Sedatsa yaşıtlarımın çok daha ötesinde müthiş bir vücuda sahipti. Neden diğerlerinin artık ilgimi çekmediğini anlayabiliyordum. Adam ideal tipim gibi bir şeydi. Keşke ben de onun ideal tipi olabilseydim.

"Daldın yine aşık çocuk." diye alay ettiğinde Utku, Düşüncelerimi bir kenara süpürdüm ve gerçek dünyaya hızla geri döndüm. "Napcaz senin bu Leyla halleri." diyerek güldü.

"Bilmiyorum." dedim masumca dudak bükerek. Sadece onu düşünerek bile kalp atışlarımın hızlandığını hissediyordum. Bu nasıl mümkün olabilirdi ki?
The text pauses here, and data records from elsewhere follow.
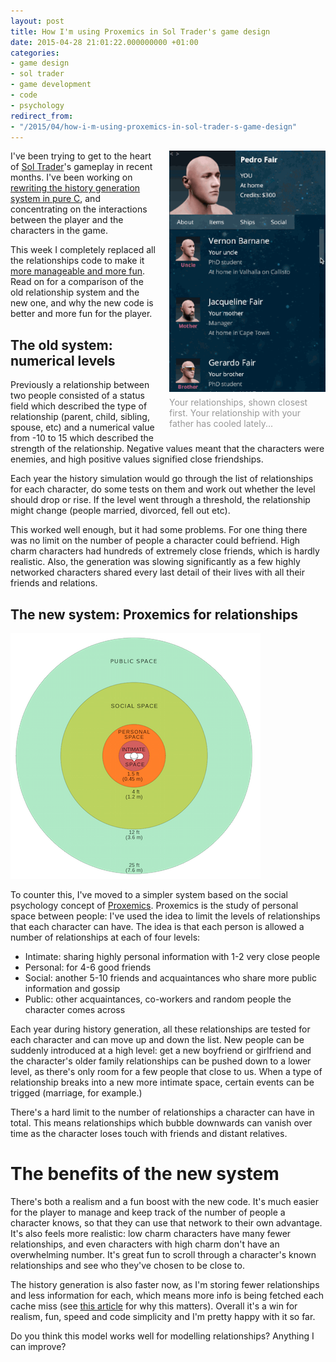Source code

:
 ```yaml
---
layout: post
title: How I'm using Proxemics in Sol Trader's game design
date: 2015-04-28 21:01:22.000000000 +01:00
categories:
- game design
- sol trader
- game development
- code
- psychology
redirect_from:
- "/2015/04/how-i-m-using-proxemics-in-sol-trader-s-game-design"
---
```

<div style='float: right; padding: 0 0 10px 20px; width: 250px'><img src='/files/new-relationships.gif' alt='new relationships'/>
<div style='color: #999; padding-top: 5px'>Your relationships, shown closest first. Your relationship with your father has cooled lately...</div>
</div>

I've been trying to get to the heart of [Sol Trader](http://soltrader.net)'s gameplay in recent months. I've been working on [rewriting the history generation system in pure C](/2015/04/how-i-doubled-the-speed-of-my-game-by-giving-up-on-c-plus-plus), and concentrating on the interactions between the player and the characters in the game.

This week I completely replaced all the relationships code to make it [more manageable and more fun](/2015/04/how-to-choose-between-realism-and-fun). Read on for a comparison of the old relationship system and the new one, and why the new code  is better and more fun for the player.

## The old system: numerical levels

Previously a relationship between two people consisted of a status field which described the type of relationship (parent, child, sibling, spouse, etc) and a numerical value from -10 to 15 which described the strength of the relationship. Negative values meant that the characters were enemies, and high positive values signified close friendships.

Each year the history simulation would go through the list of relationships for each character, do some tests on them and work out whether the level should drop or rise. If the level went through a threshold, the relationship might change (people married, divorced, fell out etc).

This worked well enough, but it had some problems. For one thing there was no limit on the number of people a character could befriend. High charm characters had hundreds of extremely close friends, which is hardly realistic. Also, the generation was slowing significantly as a few highly networked characters shared every last detail of their lives with all their friends and relations.

## The new system: Proxemics for relationships

[![Personal space diagram](/assets/img/Personal_Space.png)](http://en.wikipedia.org/wiki/Proxemics#/media/File:Personal_Space.svg)

To counter this, I've moved to a simpler system based on the social psychology concept of [Proxemics](http://en.wikipedia.org/wiki/Proxemics). Proxemics is the study of personal space between people: I've used the idea to limit the levels of relationships that each character can have. The idea is that each person is allowed a number of relationships at each of four levels:

* Intimate: sharing highly personal information with 1-2 very close people
* Personal: for 4-6 good friends
* Social: another 5-10 friends and acquaintances who share more public information and gossip
* Public: other acquaintances, co-workers and random people the character comes across

Each year during history generation, all these relationships are tested for each character and can move up and down the list. New people can be suddenly introduced at a high level: get a new boyfriend or girlfriend and the character's older family relationships can be pushed down to a lower level, as there's only room for a few people that close to us. When a type of relationship breaks into a new more intimate space, certain events can be trigged (marriage, for example.)

There's a hard limit to the number of relationships a character can have in total. This means relationships which bubble downwards can vanish over time as the character loses touch with friends and distant relatives.

# The benefits of the new system

There's both a realism and a fun boost with the new code. It's much easier for the player to manage and keep track of the number of people a character knows, so that they can use that network to their own advantage. It's also feels more realistic: low charm characters have many fewer relationships, and even characters with high charm don't have an overwhelming number. It's great fun to scroll through a character's known relationships and see who they've chosen to be close to.

The history generation is also faster now, as I'm storing fewer relationships and less information for each, which means more info is being fetched each cache miss (see [this article](/2015/04/how-i-doubled-the-speed-of-my-game-by-giving-up-on-c-plus-plus/) for why this matters). Overall it's a win for realism, fun, speed and code simplicity and I'm pretty happy with it so far.

Do you think this model works well for modelling relationships? Anything I can improve?
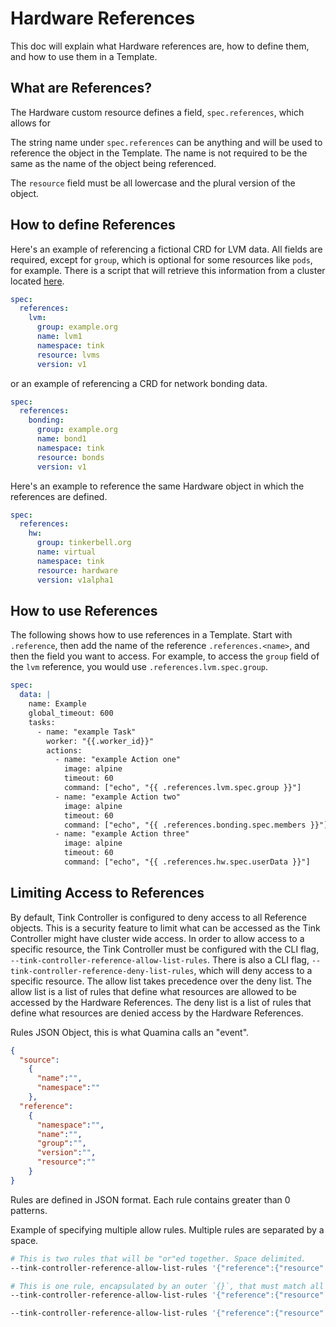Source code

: # Hardware References

This doc will explain what Hardware references are, how to define them, and how to use them in a Template.

## What are References?

The Hardware custom resource defines a field, `spec.references`, which allows for 

The string name under `spec.references` can be anything and will be used to reference the object in the Template. The name is not required to be the same as the name of the object being referenced.

The `resource` field must be all lowercase and the plural version of the object.

## How to define References

Here's an example of referencing a fictional CRD for LVM data. All fields are required, except for `group`, which is optional for some resources like `pods`, for example. There is a script that will retrieve this information from a cluster located [here](../script/reference_format.sh).

```yaml
spec:
  references:
    lvm:
      group: example.org
      name: lvm1
      namespace: tink
      resource: lvms
      version: v1
```

or an example of referencing a CRD for network bonding data.

```yaml
spec:
  references:
    bonding:
      group: example.org
      name: bond1
      namespace: tink
      resource: bonds
      version: v1
```

Here's an example to reference the same Hardware object in which the references are defined.

```yaml
spec:
  references:
    hw:
      group: tinkerbell.org
      name: virtual
      namespace: tink
      resource: hardware
      version: v1alpha1
```

## How to use References

The following shows how to use references in a Template. Start with `.reference`, then add the name of the reference `.references.<name>`, and then the field you want to access. For example, to access the `group` field of the `lvm` reference, you would use `.references.lvm.spec.group`.

```yaml
spec:
  data: |
    name: Example
    global_timeout: 600
    tasks:
      - name: "example Task"
        worker: "{{.worker_id}}"
        actions:
          - name: "example Action one"
            image: alpine
            timeout: 60
            command: ["echo", "{{ .references.lvm.spec.group }}"]
          - name: "example Action two"
            image: alpine
            timeout: 60
            command: ["echo", "{{ .references.bonding.spec.members }}"]
          - name: "example Action three"
            image: alpine
            timeout: 60
            command: ["echo", "{{ .references.hw.spec.userData }}"]
```

## Limiting Access to References

By default, Tink Controller is configured to deny access to all Reference objects. This is a security feature to limit what can be accessed as the Tink Controller might have cluster wide access. In order to allow access to a specific resource, the Tink Controller must be configured with the CLI flag, `--tink-controller-reference-allow-list-rules`. There is also a CLI flag, `--tink-controller-reference-deny-list-rules`, which will deny access to a specific resource. The allow list takes precedence over the deny list. The allow list is a list of rules that define what resources are allowed to be accessed by the Hardware References. The deny list is a list of rules that define what resources are denied access by the Hardware References.

Rules JSON Object, this is what Quamina calls an "event".

```json
{
  "source":
    {
      "name":"",
      "namespace":""
    },
  "reference":
    {
      "namespace":"",
      "name":"",
      "group":"",
      "version":"",
      "resource":""
    }
}
```

Rules are defined in JSON format. Each rule contains greater than 0 patterns.

Example of specifying multiple allow rules. Multiple rules are separated by a space.

```bash
# This is two rules that will be "or"ed together. Space delimited.
--tink-controller-reference-allow-list-rules '{"reference":{"resource":["hardware"]}} {"reference":{"resource":["workflows"]}}'

# This is one rule, encapsulated by an outer `{}`, that must match all patterns. All patterns are "and"ed together.
--tink-controller-reference-allow-list-rules '{"reference":{"resource":["hardware"],"source":{"namespace":["tink-system"]}}}'
```

```bash
--tink-controller-reference-allow-list-rules '{"reference":{"resource":["hardware"],"namespace":["tink-system"]},"source":{"namespace":["tink-system"]}} {"reference":{"resource":["pods"]}}'
```
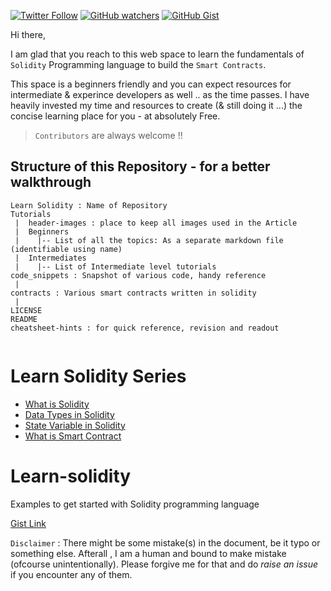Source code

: [<img alt="Twitter Follow" src="https://img.shields.io/twitter/follow/PranavRaj90?style=social">](https://twitter.com/intent/follow?screen_name=PranavRaj90)
[<img alt="GitHub watchers" src="https://img.shields.io/github/watchers/raj-pranav/learn-solidity?label=Learn%20Solidity&style=social">](https://github.com/raj-pranav/learn-solidity/)
[<img alt="GitHub Gist" src="https://img.shields.io/badge/Github-Gist-Black?style=social&logo=GitHub">](https://gist.github.com/raj-pranav/a4642949b9f6df7f08d931f4f77a727b)

Hi there,

I am glad that you reach to this web space to learn the fundamentals of `Solidity` Programming language to build the `Smart Contracts`.

This space is a beginners friendly and you can expect resources for intermediate & experince developers as well .. as the time passes. I have heavily invested my time and resources to create (& still doing it ...) the concise learning place for you - at absolutely Free.

> `Contributors` are always welcome !!

## Structure of this Repository - for a better walkthrough

```
Learn Solidity : Name of Repository
Tutorials
 |  header-images : place to keep all images used in the Article
 |  Beginners
 |    |-- List of all the topics: As a separate markdown file (identifiable using name)
 |  Intermediates
 |    |-- List of Intermediate level tutorials
code_snippets : Snapshot of various code, handy reference
 |
contracts : Various smart contracts written in solidity
 |
LICENSE
README
cheatsheet-hints : for quick reference, revision and readout


```

# Learn Solidity Series
- [What is Solidity](https://github.com/raj-pranav/learn-solidity/blob/main/Tutorials/1-What_is_Solidity.md)
- [Data Types in Solidity](https://github.com/raj-pranav/learn-solidity/blob/main/Tutorials/2-Data_types_solidity.md)
- [State Variable in Solidity](https://github.com/raj-pranav/learn-solidity/blob/main/Tutorials/3-State_variable_solidity.md)
- [What is Smart Contract](https://github.com/raj-pranav/learn-solidity/blob/main/Tutorials/4-what-is-a-Smart_contract.md)




# Learn-solidity
Examples to get started with Solidity programming language 

[Gist Link](https://gist.github.com/raj-pranav/a4642949b9f6df7f08d931f4f77a727b)



`Disclaimer` : There might be some mistake(s) in the document, be it typo or something else. Afterall , I am a human and bound to make mistake (ofcourse unintentionally). Please forgive me for that and do *raise an issue* if you encounter any of them.
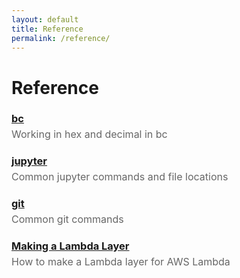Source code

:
 ```yaml
---
layout: default
title: Reference
permalink: /reference/
---
```


<h1>Reference</h1>

<h3 style="margin-bottom: 0;">
  <a href="/reference/bc/">bc</a>
</h3>
<p style="margin-top: 5px; color: #666; font-size: 16px;">
  Working in hex and decimal in bc
</p>

<h3 style="margin-bottom: 0;">
  <a href="/reference/jupyter/">jupyter</a>
</h3>
<p style="margin-top: 5px; color: #666; font-size: 16px;">
  Common jupyter commands and file locations
</p>

<h3 style="margin-bottom: 0;">
  <a href="/reference/git/">git</a>
</h3>
<p style="margin-top: 5px; color: #666; font-size: 16px;">
  Common git commands
</p>

<h3 style="margin-bottom: 0;">
  <a href="/reference/lambda-layer/">Making a Lambda Layer</a>
</h3>
<p style="margin-top: 5px; color: #666; font-size: 16px;">
  How to make a Lambda layer for AWS Lambda
</p>

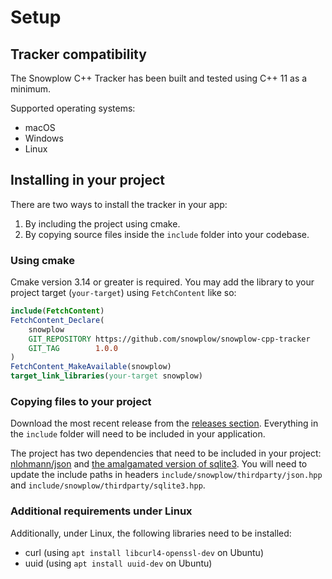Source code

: # Setup

## Tracker compatibility

The Snowplow C++ Tracker has been built and tested using C++ 11 as a minimum.

Supported operating systems:

* macOS
* Windows
* Linux

## Installing in your project

There are two ways to install the tracker in your app:

1. By including the project using cmake.
2. By copying source files inside the `include` folder into your codebase.

### Using cmake

Cmake version 3.14 or greater is required. You may add the library to your project target (`your-target`) using `FetchContent` like so:

```cmake
include(FetchContent)
FetchContent_Declare(
    snowplow
    GIT_REPOSITORY https://github.com/snowplow/snowplow-cpp-tracker
    GIT_TAG        1.0.0
)
FetchContent_MakeAvailable(snowplow)
target_link_libraries(your-target snowplow)
```

### Copying files to your project

Download the most recent release from the [releases section](https://github.com/snowplow/snowplow-cpp-tracker/releases). Everything in the `include` folder will need to be included in your application.

The project has two dependencies that need to be included in your project: [nlohmann/json](https://github.com/nlohmann/json) and [the amalgamated version of sqlite3](https://www.sqlite.org/download.html). You will need to update the include paths in headers `include/snowplow/thirdparty/json.hpp` and `include/snowplow/thirdparty/sqlite3.hpp`.

### Additional requirements under Linux

Additionally, under Linux, the following libraries need to be installed:

* curl (using `apt install libcurl4-openssl-dev` on Ubuntu)
* uuid (using `apt install uuid-dev` on Ubuntu)
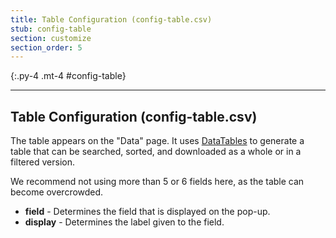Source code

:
 ```yaml
---
title: Table Configuration (config-table.csv)
stub: config-table
section: customize
section_order: 5
---
```


{:.py-4 .mt-4 #config-table}
***

## Table Configuration (config-table.csv)

The table appears on the "Data" page. It uses [DataTables](https://datatables.net/) to generate a table that can be searched, sorted, and downloaded as a whole or in a filtered version.

We recommend not using more than 5 or 6 fields here, as the table can become overcrowded. 

- **field** - Determines the field that is displayed on the pop-up. 
- **display** - Determines the label given to the field. 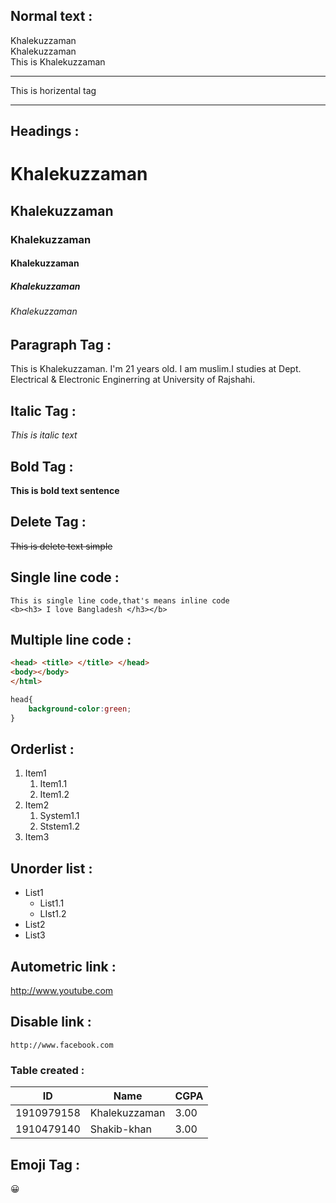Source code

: <!-- Markdown tag outline simple -->
## Normal text :

Khalekuzzaman<br>
Khalekuzzaman  
This is Khalekuzzaman  
___

This is horizental tag<hr>

## Headings :  

# Khalekuzzaman
## Khalekuzzaman
### Khalekuzzaman
#### Khalekuzzaman
##### Khalekuzzaman
###### Khalekuzzaman

## Paragraph Tag :

<p>This is Khalekuzzaman. I'm 21 years old. I am muslim.I studies at Dept. Electrical & Electronic Enginerring at University of Rajshahi.</p>

## Italic Tag :

_This is italic text_

## Bold Tag :

__This is bold text sentence__

## Delete Tag :

~~This  is  delete text simple~~

## Single line code :
`This is single line code,that's means inline code`  
`<b><h3> I love Bangladesh </h3></b>`

## Multiple line code :

```html
<head> <title> </title> </head>
<body></body>
</html>
```
```css
head{
    background-color:green;
}
```
## Orderlist :
1. Item1
   1. Item1.1
   2. Item1.2
2. Item2
   1. System1.1
   2. Ststem1.2
3. Item3

## Unorder list :
- List1
  - List1.1
  - LIst1.2
- List2
- List3

## Autometric link :
http://www.youtube.com

## Disable link :
`http://www.facebook.com`

### Table created :
 | ID | Name | CGPA |
 |----- |-----| ----|
 | 1910979158 | Khalekuzzaman | 3.00|
 | 1910479140 | Shakib-khan | 3.00 |

 ## Emoji Tag :
 😀

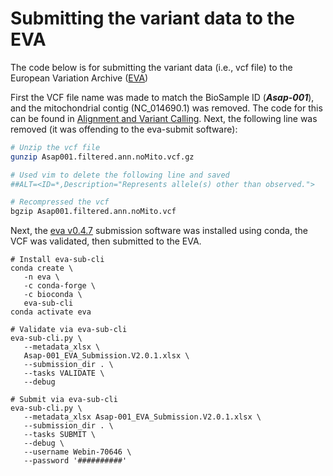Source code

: # Submitting the variant data to the EVA
The code below is for submitting the variant data (i.e., vcf file) to the European Variation Archive ([EVA](https://www.ebi.ac.uk/eva/))

First the VCF file name was made to match the BioSample ID (**_Asap-001_**), and the mitochondrial contig (NC_014690.1) was removed. The code for this can be found in [Alignment and Variant Calling](./Alignment%20and%20Variant%20Calling.md). Next, the following line was removed (it was offending to the eva-submit software):

```bash
# Unzip the vcf file
gunzip Asap001.filtered.ann.noMito.vcf.gz

# Used vim to delete the following line and saved
##ALT=<ID=*,Description="Represents allele(s) other than observed.">

# Recompressed the vcf
bgzip Asap001.filtered.ann.noMito.vcf
```

Next, the [eva v0.4.7](https://github.com/EBIvariation/eva-sub-cli) submission software was installed using conda, the VCF was validated, then submitted to the EVA.

```
# Install eva-sub-cli
conda create \
   -n eva \
   -c conda-forge \
   -c bioconda \
   eva-sub-cli
conda activate eva

# Validate via eva-sub-cli
eva-sub-cli.py \
   --metadata_xlsx \
   Asap-001_EVA_Submission.V2.0.1.xlsx \
   --submission_dir . \
   --tasks VALIDATE \
   --debug

# Submit via eva-sub-cli
eva-sub-cli.py \
   --metadata_xlsx Asap-001_EVA_Submission.V2.0.1.xlsx \
   --submission_dir . \
   --tasks SUBMIT \
   --debug \
   --username Webin-70646 \
   --password '##########'
```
Utkunun bana hala imalı bakışlarla baktığını gördüğümde yatağa bıraktığım telefonu elime alıp doğruldum ve bağdaş durarak oturdum. "Sen de aşık ol da görelim. Bütün gün dalga geçmeyene Umut demesinler." diyerek burnumu havaya kaldırdım.

Dudağının köşesi hafifçe kıvrıldı havalı bir şekilde. Göz kırpıp "Olmadığımı nerden biliyorsun?" dediğinde ciddi mi diye melül melül baktım suratına.

"Olsa bilirdim!" diye çıkıştım hemen. Istemsizce telefonun dibine girmiştim ki şuan burun deliklerimden beynimi gördüğünden olmalı, kahkaha attı.

"Uzaklaş, çirkin şey." dedi. "Ördek suratını bu kadar yakından görmek istemiyorum."

"Bakma o zaman, ucube." dedim. "Kapatıyorum sinirimi bozdun."

Tekrar gülüp "Görüşürüz okulda, öptüm seni. Bayy," diyerek el salladı.

Ben de şapşalca el sallayıp "Kapat, gerizekalı. Ben öpmüyorum." dedim ve ona söylememe rağmen kırmızı tuşa kendim basıp aramayı sonlandırdım.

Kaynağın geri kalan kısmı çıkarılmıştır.